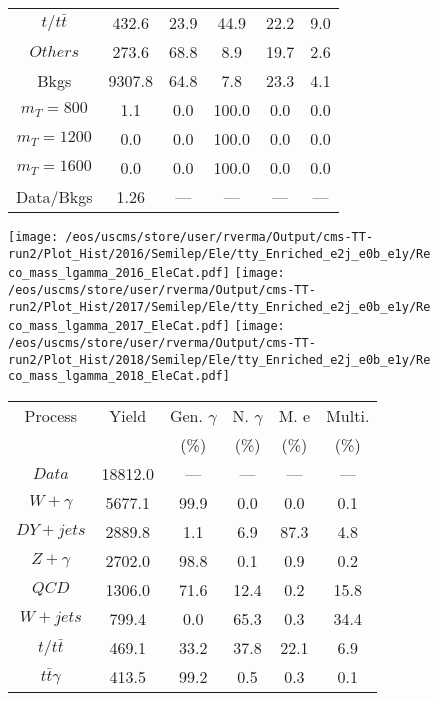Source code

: \begin{figure}
\begin{minipage}[c]{0.32\textwidth}
{\begin{tabular}{cccccc}
$ t/t\bar{t} $ &  432.6 &  23.9 &  44.9 &  22.2 &  9.0\\
$ Others $ &  273.6 &  68.8 &  8.9 &  19.7 &  2.6\\
Bkgs &  9307.8 &  64.8 &  7.8 &  23.3 &  4.1\\
$ m_{T} = 800 $ &  1.1 &  0.0 &  100.0 &  0.0 &  0.0\\
$ m_{T} = 1200 $ &  0.0 &  0.0 &  100.0 &  0.0 &  0.0\\
$ m_{T} = 1600 $ &  0.0 &  0.0 &  100.0 &  0.0 &  0.0\\
Data/Bkgs &  1.26 &  --- &  --- &  --- &  ---\\
\hline
\end{tabular}
}
\end{minipage}
\end{figure}

\begin{figure}
\centering
\texttt{[image: /eos/uscms/store/user/rverma/Output/cms-TT-run2/Plot\_Hist/2016/Semilep/Ele/tty\_Enriched\_e2j\_e0b\_e1y/Reco\_mass\_lgamma\_2016\_EleCat.pdf]}
\texttt{[image: /eos/uscms/store/user/rverma/Output/cms-TT-run2/Plot\_Hist/2017/Semilep/Ele/tty\_Enriched\_e2j\_e0b\_e1y/Reco\_mass\_lgamma\_2017\_EleCat.pdf]}
\texttt{[image: /eos/uscms/store/user/rverma/Output/cms-TT-run2/Plot\_Hist/2018/Semilep/Ele/tty\_Enriched\_e2j\_e0b\_e1y/Reco\_mass\_lgamma\_2018\_EleCat.pdf]}
\begin{minipage}[c]{0.32\textwidth}
\centering
\tiny{
\begin{tabular}{cccccc}
\hline
Process & Yield & Gen. $\gamma$ & N. $\gamma$ & M. e & Multi. \\
 &  & (\%) & (\%) & (\%) & (\%)  \\
\hline
                                                                      $ Data $ &  18812.0 &  --- &  --- &  --- &  ---\\
$ W+\gamma $ &  5677.1 &  99.9 &  0.0 &  0.0 &  0.1\\
$ DY+jets $ &  2889.8 &  1.1 &  6.9 &  87.3 &  4.8\\
$ Z+\gamma $ &  2702.0 &  98.8 &  0.1 &  0.9 &  0.2\\
$ QCD $ &  1306.0 &  71.6 &  12.4 &  0.2 &  15.8\\
$ W+jets $ &  799.4 &  0.0 &  65.3 &  0.3 &  34.4\\
$ t/t\bar{t} $ &  469.1 &  33.2 &  37.8 &  22.1 &  6.9\\
$ t\bar{t}\gamma $ &  413.5 &  99.2 &  0.5 &  0.3 &  0.1\\

\end{tabular}}
\end{minipage}
\end{figure}
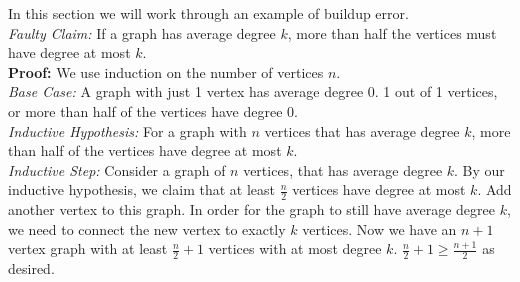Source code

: In this section we will work through an example of buildup error. \\ 
\textit{Faulty Claim:} If a graph has average degree $k$, more than half the vertices must have degree at most $k$.\\
\textbf{Proof:} We use induction on the number of vertices $n$. \\
\textit{Base Case:} A graph with just 1 vertex has average degree $0$. 1 out of 1 vertices, or more than half of the vertices have degree 0. \\
\textit{Inductive Hypothesis:} For a graph with $n$ vertices that has average degree $k$, more than half of the vertices have degree at most $k$.\\
\textit{Inductive Step:} Consider a graph of $n$ vertices, that has average degree $k$. By our inductive hypothesis, we claim that at least $\frac{n}{2}$ vertices have degree at most $k$. Add another vertex to this graph. In order for the graph to still have average degree $k$, we need to connect the new vertex to exactly $k$ vertices. Now we have an $n+1$ vertex graph with at least $\frac{n}{2} + 1$ vertices with at most degree $k$. $\frac{n}{2} + 1 \geq \frac{n+1}{2}$ as desired.

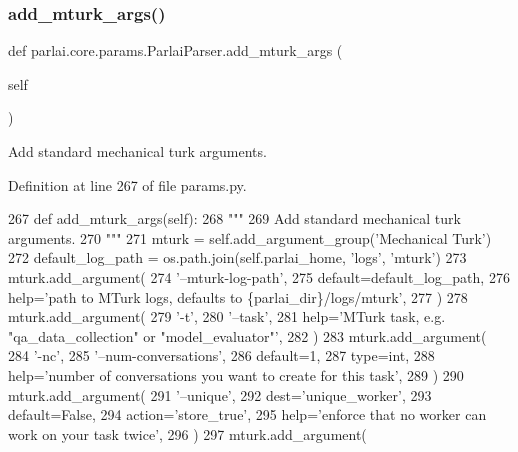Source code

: \subsubsection{\texorpdfstring{add\+\_\+mturk\+\_\+args()}{add\_mturk\_args()}}
{\footnotesize\ttfamily def parlai.\+core.\+params.\+Parlai\+Parser.\+add\+\_\+mturk\+\_\+args (\begin{DoxyParamCaption}\item[{}]{self }\end{DoxyParamCaption})}

\begin{DoxyVerb}Add standard mechanical turk arguments.
\end{DoxyVerb}
 

Definition at line 267 of file params.\+py.


\begin{DoxyCode}
267     \textcolor{keyword}{def }add\_mturk\_args(self):
268         \textcolor{stringliteral}{"""}
269 \textcolor{stringliteral}{        Add standard mechanical turk arguments.}
270 \textcolor{stringliteral}{        """}
271         mturk = self.add\_argument\_group(\textcolor{stringliteral}{'Mechanical Turk'})
272         default\_log\_path = os.path.join(self.parlai\_home, \textcolor{stringliteral}{'logs'}, \textcolor{stringliteral}{'mturk'})
273         mturk.add\_argument(
274             \textcolor{stringliteral}{'--mturk-log-path'},
275             default=default\_log\_path,
276             help=\textcolor{stringliteral}{'path to MTurk logs, defaults to \{parlai\_dir\}/logs/mturk'},
277         )
278         mturk.add\_argument(
279             \textcolor{stringliteral}{'-t'},
280             \textcolor{stringliteral}{'--task'},
281             help=\textcolor{stringliteral}{'MTurk task, e.g. "qa\_data\_collection" or "model\_evaluator"'},
282         )
283         mturk.add\_argument(
284             \textcolor{stringliteral}{'-nc'},
285             \textcolor{stringliteral}{'--num-conversations'},
286             default=1,
287             type=int,
288             help=\textcolor{stringliteral}{'number of conversations you want to create for this task'},
289         )
290         mturk.add\_argument(
291             \textcolor{stringliteral}{'--unique'},
292             dest=\textcolor{stringliteral}{'unique\_worker'},
293             default=\textcolor{keyword}{False},
294             action=\textcolor{stringliteral}{'store\_true'},
295             help=\textcolor{stringliteral}{'enforce that no worker can work on your task twice'},
296         )
297         mturk.add\_argument(

\end{DoxyCode}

========

• What you need to do: Return only the number of lines in the entries that contain the string "cccccc".

• Reply to the task: 2